Che cosa significa tutto questo quando le unità stanno lavorando in RAID? Bene, non tutte le unità sono ugualmente veloci per tutto il tempo. Se un carico di lavoro è distribuito sulle unità, un'unità potrebbe essere leggermente più lenta. Le latenze dicono tutto, con l'1% delle I/O durante una piccola fetta di tempo che forse impiegano 20 milionesimi di secondo per completarsi, mentre all'altra estremità dello spettro servono 20.000 µs per un'operazione di andata e ritorno. La maggior parte del tempo la latenza media è piuttosto bassa, quindi la maggior parte dei sistemi RAID che usa SSD identici è ben bilanciata.

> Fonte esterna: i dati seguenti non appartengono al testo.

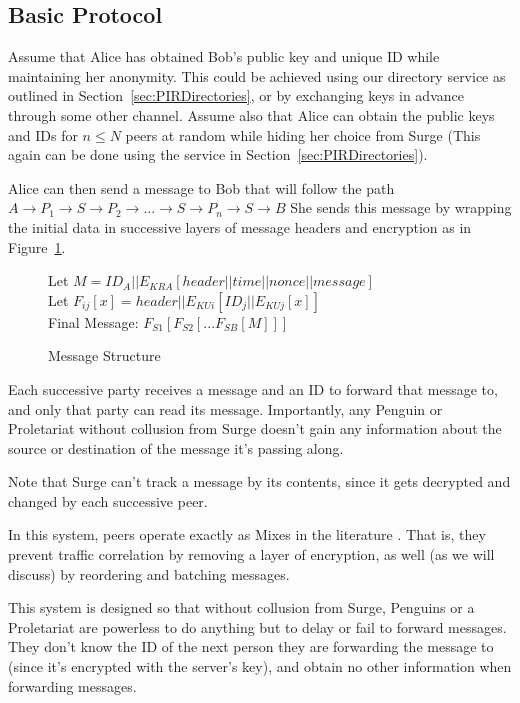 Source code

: \documentclass[twocolumn,11pt,english]{article}
\begin{document}
\subsection{Basic Protocol}
Assume that Alice has obtained Bob's public key and unique ID while maintaining her anonymity. This could be achieved using our directory service as outlined in Section~\ref{sec:PIRDirectories}, or by exchanging keys in advance through some other channel. Assume also that Alice can obtain the public keys and IDs for $n \le N$ peers at random while hiding her choice from Surge (This again can be done using the service in Section~\ref{sec:PIRDirectories}).

Alice can then send a message to Bob that will follow the path 
\\$A \rightarrow P_1 \rightarrow S \rightarrow P_2 \rightarrow ... \rightarrow S \rightarrow P_n \rightarrow S \rightarrow B$ 
She sends this message by wrapping the initial data in successive layers of message headers and encryption as in Figure~\ref{messageStructure}.
\\
\begin{figure}[h]
Let \scriptsize$M = ID_A||E_{KRA}[ header || time || nonce || message ]$
\normalsize
\\Let \scriptsize$F_{ij}[x] = header||E_{KUi}[ ID_j || E_{KUj}[ x ] ]$
\normalsize
\\
Final Message: $F_{S1}[F_{S2}[...F_{SB}[ M ]]]$
\caption{Message Structure}
\label{messageStructure}
\end{figure}

Each successive party receives a message and an ID to forward that message to, and only that party can read its message. Importantly, any Penguin or Proletariat without collusion from Surge doesn't gain any information about the source or destination of the message it's passing along. 

Note that Surge can't track a message by its contents, since it gets decrypted and changed by each successive peer. 

In this system, peers operate exactly as Mixes in the literature \cite{chaum-mix} . That is, they prevent traffic correlation by removing a layer of encryption, as well (as we will discuss) by reordering and batching messages. 

This system is designed so that without collusion from Surge, Penguins or a Proletariat are powerless to do anything but to delay or fail to forward messages. They don't know the ID of the next person they are forwarding the message to (since it's encrypted with the server's key), and obtain no other information when forwarding messages. 
\end{document}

Questa è una ragione per cui la coerenza conta. Se un servizio dipende dal sottosistema di archiviazione per offrire una bassa latenza, i grandi picchi necessari per servire l'I/O possono davvero impattare su determinate applicazioni. Alcuni SSD sono migliori di altri, e questo è il motivo per cui l'SSD DC S3700 recensito si è comportato bene. Di contro l'S3500 è stato creato per ambienti dove una durata più alta e latenze inferiori cedono il passo al prezzo.

Lo storia è la stessa per le scritture. Dati sei SSD, potete arrivare fino a 276.000 IOPS in 4 KB. Altrimenti lo scaling frena all'aumentare delle unità. Come le letture, le prestazioni con queue depth più basse sono elevate e tutte le configurazioni vanno bene fino a una queue depth di 32, dove tutte sembrano livellarsi. Ricordate che un'unità SATA con supporto NCQ ha solo 32 posizioni in cui memorizzare i comandi.